***** Task input *****
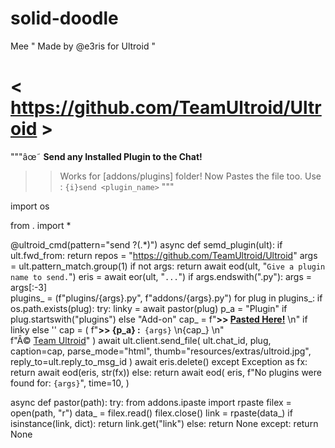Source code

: # solid-doodle
Mee
 " Made by @e3ris for Ultroid "
# < https://github.com/TeamUltroid/Ultroid >

"""âœ˜ **Send any Installed Plugin to the Chat!**

>> Works for [addons/plugins] folder!
>> Now Pastes the file too.
>> Use : `{i}send <plugin_name>`
"""

import os

from . import *


@ultroid_cmd(pattern="send ?(.*)")
async def semd_plugin(ult):
    if ult.fwd_from:
        return
    repos = "https://github.com/TeamUltroid/Ultroid"
    args = ult.pattern_match.group(1)
    if not args:
        return await eod(ult, "`Give a plugin name to send.`")
    eris = await eor(ult, "`...`")
    if args.endswith(".py"):
        args = args[:-3]    
    plugins_ = (f"plugins/{args}.py", f"addons/{args}.py")
    for plug in plugins_:
        if os.path.exists(plug):
            try:
                linky = await pastor(plug)
                p_a = "Plugin" if plug.startswith("plugins") else "Add-on"
                cap_ = f"<b>>> <a href='{linky}'>Pasted Here!</a></b> \n" if linky else ''
                cap = (
                    f"<b>>> {p_a} :</b><code> {args}</code> \n{cap_} \n" \
                    f"Â© <a href='{repos}'>Team Ultroid</a>"
                )
                await ult.client.send_file(
                    ult.chat_id,
                    plug,
                    caption=cap,
                    parse_mode="html",
                    thumb="resources/extras/ultroid.jpg",
                    reply_to=ult.reply_to_msg_id
                )
                await eris.delete()
            except Exception as fx:
                return await eod(eris, str(fx))
    else:
        return await eod(
            eris,
            f"No plugins were found for: `{args}`",
            time=10,
        )          


async def pastor(path):
    try:
        from addons.ipaste import rpaste
        filex = open(path, "r")
        data_ = filex.read()
        filex.close()
        link = rpaste(data_)
        if isinstance(link, dict):
            return link.get("link")
        else:
            return None
    except:
        return None
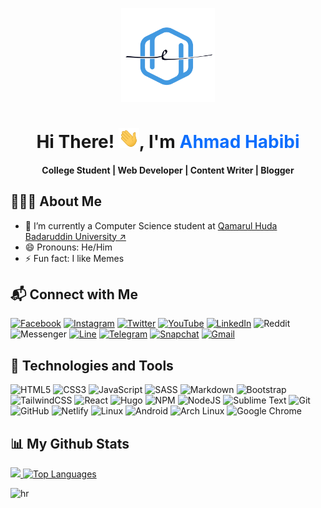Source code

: <p align="center"><a href="https://habibi2004.tech"><img width="150" src="./assets/habiLogo.svg" /></a></p>

<h1 align="center">Hi There! <img src="./assets/Hi.gif" height="32" />, I'm <a href="https://habibi2004.tech" style="color:#0d6efd;text-decoration: none;">Ahmad Habibi</a></h1>
<h4 align="center">College Student <a href="/">|</a> Web Developer <a href="/">|</a> Content Writer <a href="/">|</a> Blogger</h4>

## 👨🏻‍💻 About Me

-  🔭 I’m currently a Computer Science student at <a href="https://uniqhba.ac.id/">Qamarul Huda Badaruddin University ↗️</a>
-  😄 Pronouns: He/Him
-  ⚡ Fun fact: I like Memes

## 📬 Connect with Me

[![Facebook](https://img.shields.io/badge/Facebook-%231877F2.svg?style=for-the-badge&logo=Facebook&logoColor=white)](https://www.facebook.com/ahmad.habibi7159)
[![Instagram](https://img.shields.io/badge/-Instagram-%23E4405F.svg?style=for-the-badge&logo=Instagram&logoColor=white)](https://www.instagram.com/ahmadhabibi14_)
[![Twitter](https://img.shields.io/badge/Twitter-%231DA1F2.svg?style=for-the-badge&logo=Twitter&logoColor=white)](https://twitter.com/ahmadh4bibi14)
[![YouTube](https://img.shields.io/badge/YouTube-%23FF0000.svg?style=for-the-badge&logo=YouTube&logoColor=white)](https://www.youtube.com/channel/UC-MdZA9OwLIzYDi4pXaGvsg)
[![LinkedIn](https://img.shields.io/badge/linkedin-%230077B5.svg?style=for-the-badge&logo=linkedin&logoColor=white)](https://www.linkedin.com/in/ahmadhabibi14)
![Reddit](https://img.shields.io/badge/Reddit-FF4500?style=for-the-badge&logo=reddit&logoColor=white)
![Messenger](https://img.shields.io/badge/Messenger-00B2FF?style=for-the-badge&logo=messenger&logoColor=white)
[![Line](https://img.shields.io/badge/Line-00C300?style=for-the-badge&logo=line&logoColor=white)](https://line.me/ti/p/~ahmadhabibi14_)
[![Telegram](https://img.shields.io/badge/Telegram-DEDEDE?style=for-the-badge&logo=telegram&logoColor=white)](https://t.me/ahmadhabibi14)
[![Snapchat](https://img.shields.io/badge/Snapchat-%23FFFC00.svg?style=for-the-badge&logo=Snapchat&logoColor=white)](https://www.snapchat.com/add/ahmadhabibi7159)
[![Gmail](https://img.shields.io/badge/Gmail-D14836?style=for-the-badge&logo=gmail&logoColor=white)](mailto:habibi0751@gmail.com)

## 🔧 Technologies and Tools

![HTML5](https://img.shields.io/badge/html5-%23E34F26.svg?style=for-the-badge&logo=html5&logoColor=white)
![CSS3](https://img.shields.io/badge/css3-%231572B6.svg?style=for-the-badge&logo=css3&logoColor=white)
![JavaScript](https://img.shields.io/badge/javascript-%23323330.svg?style=for-the-badge&logo=javascript&logoColor=%23F7DF1E)
![SASS](https://img.shields.io/badge/SASS-hotpink.svg?style=for-the-badge&logo=SASS&logoColor=white)
![Markdown](https://img.shields.io/badge/markdown-%23000000.svg?style=for-the-badge&logo=markdown&logoColor=white)
![Bootstrap](https://img.shields.io/badge/bootstrap-%23563D7C.svg?style=for-the-badge&logo=bootstrap&logoColor=white)
![TailwindCSS](https://img.shields.io/badge/tailwindcss-%2338B2AC.svg?style=for-the-badge&logo=tailwind-css&logoColor=white)
![React](https://img.shields.io/badge/react-%2320232a.svg?style=for-the-badge&logo=react&logoColor=%2361DAFB)
![Hugo](https://img.shields.io/badge/Hugo-ff4088?style=for-the-badge&logo=hugo&logoColor=white)
![NPM](https://img.shields.io/badge/NPM-%23000000.svg?style=for-the-badge&logo=npm&logoColor=white)
![NodeJS](https://img.shields.io/badge/node.js-6DA55F?style=for-the-badge&logo=node.js&logoColor=white)
![Sublime Text](https://img.shields.io/badge/sublime_text-%23575757.svg?style=for-the-badge&logo=sublime-text&logoColor=important)
![Git](https://img.shields.io/badge/git-%23F05033.svg?style=for-the-badge&logo=git&logoColor=white)
![GitHub](https://img.shields.io/badge/github-%23121011.svg?style=for-the-badge&logo=github&logoColor=white)
![Netlify](https://img.shields.io/badge/netlify-%23000000.svg?style=for-the-badge&logo=netlify&logoColor=#00C7B7)
![Linux](https://img.shields.io/badge/Linux-FCC624?style=for-the-badge&logo=linux&logoColor=black)
![Android](https://img.shields.io/badge/Android-3DDC84?style=for-the-badge&logo=android&logoColor=white)
![Arch Linux](https://img.shields.io/badge/Arch_Linux-1793D1?style=for-the-badge&logo=arch-linux&logoColor=white)
![Google Chrome](https://img.shields.io/badge/Google%20Chrome-4285F4?style=for-the-badge&logo=GoogleChrome&logoColor=white)

## 📊 My Github Stats

<p align="left">
<a href="https://github.com/ahmadhabibi14">
   <img height="180em" src="https://github-readme-stats-eight-theta.vercel.app/api?username=ahmadhabibi14&show_icons=true&theme=react&include_all_commits=true&count_private=true"/>
  <img height="180em" src="https://github-readme-stats.vercel.app/api/top-langs/?username=ahmadhabibi14&layout=compact&theme=react" alt="Top Languages"/>
</a>
</p>

![hr](https://user-images.githubusercontent.com/39755201/159233055-3bd55a37-7284-46ad-b759-5ab0c13b3828.png)
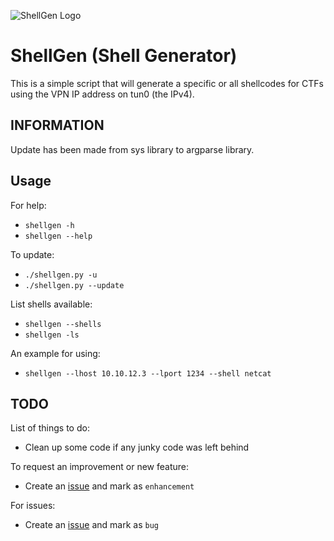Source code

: ![ShellGen Logo](https://raw.githubusercontent.com/realagentwhite/ShellGen/master/logo.png)

# ShellGen (Shell Generator)

This is a simple script that will generate a specific or all shellcodes for CTFs using the VPN IP address on tun0 (the IPv4).

## INFORMATION

Update has been made from sys library to argparse library.

## Usage

For help:
- `shellgen -h`
- `shellgen --help`

To update:
- `./shellgen.py -u`
- `./shellgen.py --update`

List shells available:
- `shellgen --shells`
- `shellgen -ls`

An example for using:
- `shellgen --lhost 10.10.12.3 --lport 1234 --shell netcat`

## TODO

List of things to do:

- Clean up some code if any junky code was left behind

To request an improvement or new feature:
- Create an [issue](https://github.com/realagentwhite/ShellGen/issues/new) and mark as `enhancement`

For issues:
- Create an [issue](https://github.com/realagentwhite/ShellGen/issues/new) and mark as `bug`
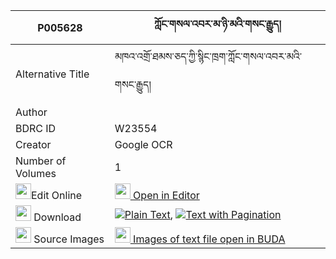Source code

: |P005628|ཀློང་གསལ་འབར་མ་ཉི་མའི་གསང་རྒྱུད། 
| --- | --- 
|Alternative Title |མཁའ་འགྲོ་ཐམས་ཅད་ཀྱི་སྙིང་ཁྲག་ཀློང་གསལ་འབར་མའི་གསང་རྒྱུད།
|Author | 
|BDRC ID | W23554
|Creator | Google OCR
|Number of Volumes| 1
|<img width="25" src="https://img.icons8.com/color/25/000000/edit-property.png">Edit Online| [<img width="25" src="https://avatars.githubusercontent.com/u/45091458?s=200&v=4"> Open in Editor](http://editor.openpecha.org/P005628)
|<img width="25" src="https://img.icons8.com/fluent/48/000000/download-2.png"/>  Download | [![](https://img.icons8.com/color/20/000000/txt.png)Plain Text](https://github.com/Openpecha/P005628/releases/download/v1/long_sal_bar_ma_nyima_i_sang_g_plain_P005628.zip), [![](https://img.icons8.com/color/20/000000/txt.png)Text with Pagination](https://github.com/Openpecha/P005628/releases/download/v1/long_sal_bar_ma_nyima_i_sang_g_pages_P005628.zip)
|<img width="25" src="https://img.icons8.com/plasticine/100/000000/pictures-folder.png"/>  Source Images | [<img width="25" src="https://library.bdrc.io/icons/BUDA-small.svg"> Images of text file open in BUDA](https://library.bdrc.io/show/bdr:W23554)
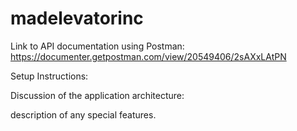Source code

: # madelevatorinc
Link to API documentation using Postman:
https://documenter.getpostman.com/view/20549406/2sAXxLAtPN


Setup Instructions:




 Discussion of the application architecture:





description of any special features.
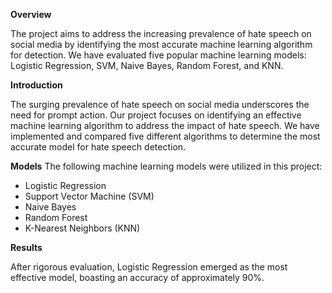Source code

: **Overview**

The project aims to address the increasing prevalence of hate speech on social media by identifying the most accurate machine learning algorithm for detection. We have evaluated five popular machine learning models: Logistic Regression, SVM, Naive Bayes, Random Forest, and KNN.

**Introduction**

The surging prevalence of hate speech on social media underscores the need for prompt action. Our project focuses on identifying an effective machine learning algorithm to address the impact of hate speech. We have implemented and compared five different algorithms to determine the most accurate model for hate speech detection.

**Models**
The following machine learning models were utilized in this project:

* Logistic Regression
* Support Vector Machine (SVM)
* Naive Bayes
* Random Forest
* K-Nearest Neighbors (KNN)

**Results**

After rigorous evaluation, Logistic Regression emerged as the most effective model, boasting an accuracy of approximately 90%.
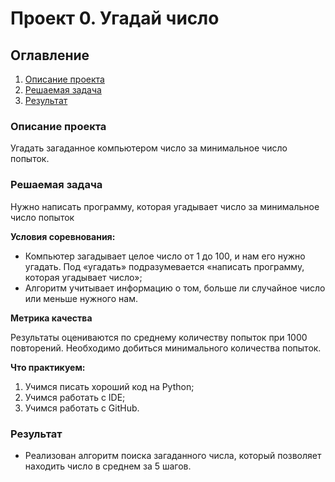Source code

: # Проект 0. Угадай число

## Оглавление

1. [Описание проекта](README.md#Описание-проекта)
2. [Решаемая задача](README.md#Решаемая-задача)
3. [Результат](README.md#Результат)

### Описание проекта

Угадать загаданное компьютером число за минимальное число попыток.

### Решаемая задача

Нужно написать программу, которая угадывает число за минимальное число попыток

**Условия соревнования:**

* Компьютер загадывает целое число от 1 до 100, и нам его нужно угадать. Под «угадать» подразумевается «написать программу, которая угадывает число»;
* Алгоритм учитывает информацию о том, больше ли случайное число или меньше нужного нам.

**Метрика качества**

Результаты оцениваются по среднему количеству попыток при 1000 повторений.
Необходимо добиться минимального количества попыток.

**Что практикуем:**

1. Учимся писать хороший код на Python;
2. Учимся работать с IDE;
3. Учимся работать с GitHub.

### Результат

* Реализован алгоритм поиска загаданного числа, который позволяет находить число в среднем за 5 шагов.
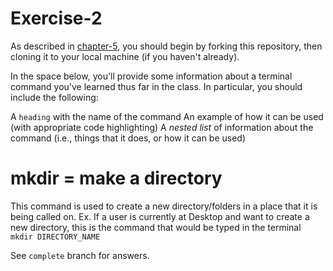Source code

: # Exercise-2

As described in [chapter-5](https://info201-s17.github.io/book/introduction-to-git-and-github.html), you should begin by forking this repository, then cloning it to your local machine (if you haven't already).

In the space below, you'll provide some information about a terminal command you've learned thus far in the class. In particular, you should include the following:

A `heading` with the name of the command
An example of how it can be used (with appropriate code highlighting)
A _nested list_ of information about the command (i.e., things that it does, or how it can be used)

# mkdir  = make a directory 
This command is used to create a new directory/folders in a place that it is being called on. 
Ex. If a user is currently at Desktop and want to create a new directory, this is the command
 that would be typed in the terminal `mkdir DIRECTORY_NAME` 
        

See `complete` branch for answers.

            


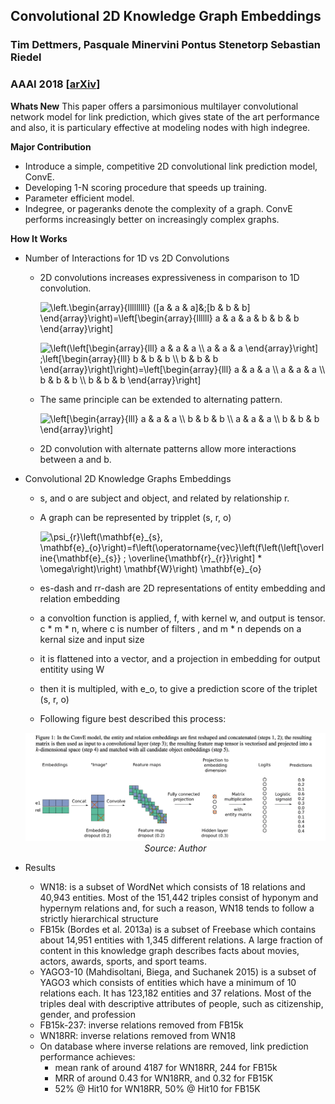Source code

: ## Convolutional 2D Knowledge Graph Embeddings
### Tim Dettmers, Pasquale Minervini Pontus Stenetorp Sebastian Riedel
### AAAI 2018 [[arXiv](https://arxiv.org/pdf/1707.01476.pdf)]

**Whats New**
This paper offers a parsimonious multilayer convolutional network model for link prediction, which gives state of the art performance and also, it is particulary effective at modeling nodes with high indegree. 

**Major Contribution**
* Introduce a simple, competitive 2D convolutional link prediction model, ConvE.
* Developing 1-N scoring procedure that speeds up training.
* Parameter efficient model.
* Indegree, or pageranks denote the complexity of a graph. ConvE performs increasingly better on increasingly complex graphs.

**How It Works**
* Number of Interactions for 1D vs 2D Convolutions
    * 2D convolutions increases expressiveness in comparison to 1D convolution.

        <img src="https://i.upmath.me/svg/%5Cleft.%5Cbegin%7Barray%7D%7Blllllllll%7D%0A(%5Ba%20%26%20a%20%26%20a%5D%26%3B%5Bb%20%26%20b%20%26%20b%5D%0A%5Cend%7Barray%7D%5Cright)%3D%5Cleft%5B%5Cbegin%7Barray%7D%7Bllllll%7D%0Aa%20%26%20a%20%26%20a%20%26%20b%20%26%20b%20%26%20b%0A%5Cend%7Barray%7D%5Cright%5D" alt="\left.\begin{array}{lllllllll}
([a &amp; a &amp; a]&amp;;[b &amp; b &amp; b]
\end{array}\right)=\left[\begin{array}{llllll}
a &amp; a &amp; a &amp; b &amp; b &amp; b
\end{array}\right]" /> 

        <img src="https://i.upmath.me/svg/%5Cleft(%5Cleft%5B%5Cbegin%7Barray%7D%7Blll%7D%0Aa%20%26%20a%20%26%20a%20%5C%5C%0Aa%20%26%20a%20%26%20a%0A%5Cend%7Barray%7D%5Cright%5D%20%3B%5Cleft%5B%5Cbegin%7Barray%7D%7Blll%7D%0Ab%20%26%20b%20%26%20b%20%5C%5C%0Ab%20%26%20b%20%26%20b%0A%5Cend%7Barray%7D%5Cright%5D%5Cright)%3D%5Cleft%5B%5Cbegin%7Barray%7D%7Blll%7D%0Aa%20%26%20a%20%26%20a%20%5C%5C%0Aa%20%26%20a%20%26%20a%20%5C%5C%0Ab%20%26%20b%20%26%20b%20%5C%5C%0Ab%20%26%20b%20%26%20b%0A%5Cend%7Barray%7D%5Cright%5D" alt="\left(\left[\begin{array}{lll}
a &amp; a &amp; a \\
a &amp; a &amp; a
\end{array}\right] ;\left[\begin{array}{lll}
b &amp; b &amp; b \\
b &amp; b &amp; b
\end{array}\right]\right)=\left[\begin{array}{lll}
a &amp; a &amp; a \\
a &amp; a &amp; a \\
b &amp; b &amp; b \\
b &amp; b &amp; b
\end{array}\right]" />

    * The same principle can be extended to alternating pattern.

        <img src="https://i.upmath.me/svg/%5Cleft%5B%5Cbegin%7Barray%7D%7Blll%7D%0Aa%20%26%20a%20%26%20a%20%5C%5C%0Ab%20%26%20b%20%26%20b%20%5C%5C%0Aa%20%26%20a%20%26%20a%20%5C%5C%0Ab%20%26%20b%20%26%20b%0A%5Cend%7Barray%7D%5Cright%5D" alt="\left[\begin{array}{lll}
a &amp; a &amp; a \\
b &amp; b &amp; b \\
a &amp; a &amp; a \\
b &amp; b &amp; b
\end{array}\right]" />

    * 2D convolution with alternate patterns allow more interactions between a and b.

* Convolutional 2D Knowledge Graphs Embeddings
    * s, and o are subject and object, and related by relationship r.
    * A graph can be represented by tripplet (s, r, o)
    
        <img src="https://i.upmath.me/svg/%5Cpsi_%7Br%7D%5Cleft(%5Cmathbf%7Be%7D_%7Bs%7D%2C%20%5Cmathbf%7Be%7D_%7Bo%7D%5Cright)%3Df%5Cleft(%5Coperatorname%7Bvec%7D%5Cleft(f%5Cleft(%5Cleft%5B%5Coverline%7B%5Cmathbf%7Be%7D_%7Bs%7D%7D%20%3B%20%5Coverline%7B%5Cmathbf%7Br%7D_%7Br%7D%7D%5Cright%5D%20*%20%5Comega%5Cright)%5Cright)%20%5Cmathbf%7BW%7D%5Cright)%20%5Cmathbf%7Be%7D_%7Bo%7D" alt="\psi_{r}\left(\mathbf{e}_{s}, \mathbf{e}_{o}\right)=f\left(\operatorname{vec}\left(f\left(\left[\overline{\mathbf{e}_{s}} ; \overline{\mathbf{r}_{r}}\right] * \omega\right)\right) \mathbf{W}\right) \mathbf{e}_{o}" />

    * es-dash and rr-dash are 2D representations of entity embedding and relation embedding
    * a convoltion function is applied, f, with kernel w, and output is tensor. c * m * n, where c is number of filters , and m * n depends on a kernal size and input size
    * it is flattened into a vector, and a projection in embedding for output entitity using W
    * then it is multipled, with e_o, to give a prediction score of the triplet (s, r, o)

    * Following figure best described this process:

    <p align="center">
        <img width=600 src="images/conve_architecture.png">
        <em>Source: Author</em>
        </p>
* Results
    * WN18: is a subset of WordNet which consists of 18 relations and 40,943 entities. Most of the 151,442 triples consist of hyponym and hypernym relations and, for such a reason, WN18 tends to follow a strictly hierarchical structure
    * FB15k (Bordes et al. 2013a) is a subset of Freebase which contains about 14,951 entities with 1,345 different relations. A large fraction of content in this knowledge graph describes facts about movies, actors, awards, sports, and sport teams.
    * YAGO3-10 (Mahdisoltani, Biega, and Suchanek 2015) is a subset of YAGO3 which consists of entities which have a minimum of 10 relations each. It has 123,182 entities and 37 relations. Most of the triples deal with descriptive attributes of people, such as citizenship, gender, and profession
    * FB15k-237: inverse relations removed from FB15k
    * WN18RR: inverse relations removed from WN18
    * On database where inverse relations are removed, link prediction performance achieves:
        * mean rank of around 4187 for WN18RR, 244 for FB15k
        * MRR of around 0.43 for WN18RR, and 0.32 for FB15K
        * 52% @ Hit10 for WN18RR, 50% @ Hit10 for FB15K



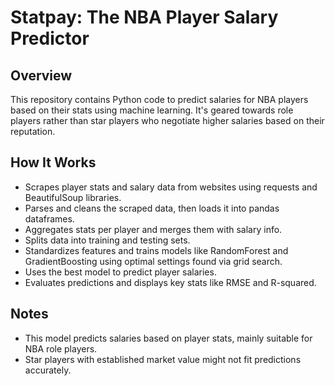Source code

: # Statpay: The NBA Player Salary Predictor
## Overview
This repository contains Python code to predict salaries for NBA players based on their stats using machine learning. It's geared towards role players rather than star players who negotiate higher salaries based on their reputation.

## How It Works
- Scrapes player stats and salary data from websites using requests and BeautifulSoup libraries.
- Parses and cleans the scraped data, then loads it into pandas dataframes.
- Aggregates stats per player and merges them with salary info.
- Splits data into training and testing sets.
- Standardizes features and trains models like RandomForest and GradientBoosting using optimal settings found via grid search.
- Uses the best model to predict player salaries.
- Evaluates predictions and displays key stats like RMSE and R-squared.

## Notes
- This model predicts salaries based on player stats, mainly suitable for NBA role players.
- Star players with established market value might not fit predictions accurately.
*****
▶ Assigned task: Copy only what lies between the line with "reply_to=ult.reply_to_msg_id" and the line with "I like Memes", those two lines included, exactly as given above; pictures stay out.

▶ Response:
                    reply_to=ult.reply_to_msg_id
                )
                await eris.delete()
            except Exception as fx:
                return await eod(eris, str(fx))
    else:
        return await eod(
            eris,
            f"No plugins were found for: `{args}`",
            time=10,
        )          


async def pastor(path):
    try:
        from addons.ipaste import rpaste
        filex = open(path, "r")
        data_ = filex.read()
        filex.close()
        link = rpaste(data_)
        if isinstance(link, dict):
            return link.get("link")
        else:
            return None
    except:
        return None
Source code

: <p align="center"><a href="https://habibi2004.tech"><img width="150" src="./assets/habiLogo.svg" /></a></p>

<h1 align="center">Hi There! <img src="./assets/Hi.gif" height="32" />, I'm <a href="https://habibi2004.tech" style="color:#0d6efd;text-decoration: none;">Ahmad Habibi</a></h1>
<h4 align="center">College Student <a href="/">|</a> Web Developer <a href="/">|</a> Content Writer <a href="/">|</a> Blogger</h4>

## 👨🏻‍💻 About Me

-  🔭 I’m currently a Computer Science student at <a href="https://uniqhba.ac.id/">Qamarul Huda Badaruddin University ↗️</a>
-  😄 Pronouns: He/Him
-  ⚡ Fun fact: I like Memes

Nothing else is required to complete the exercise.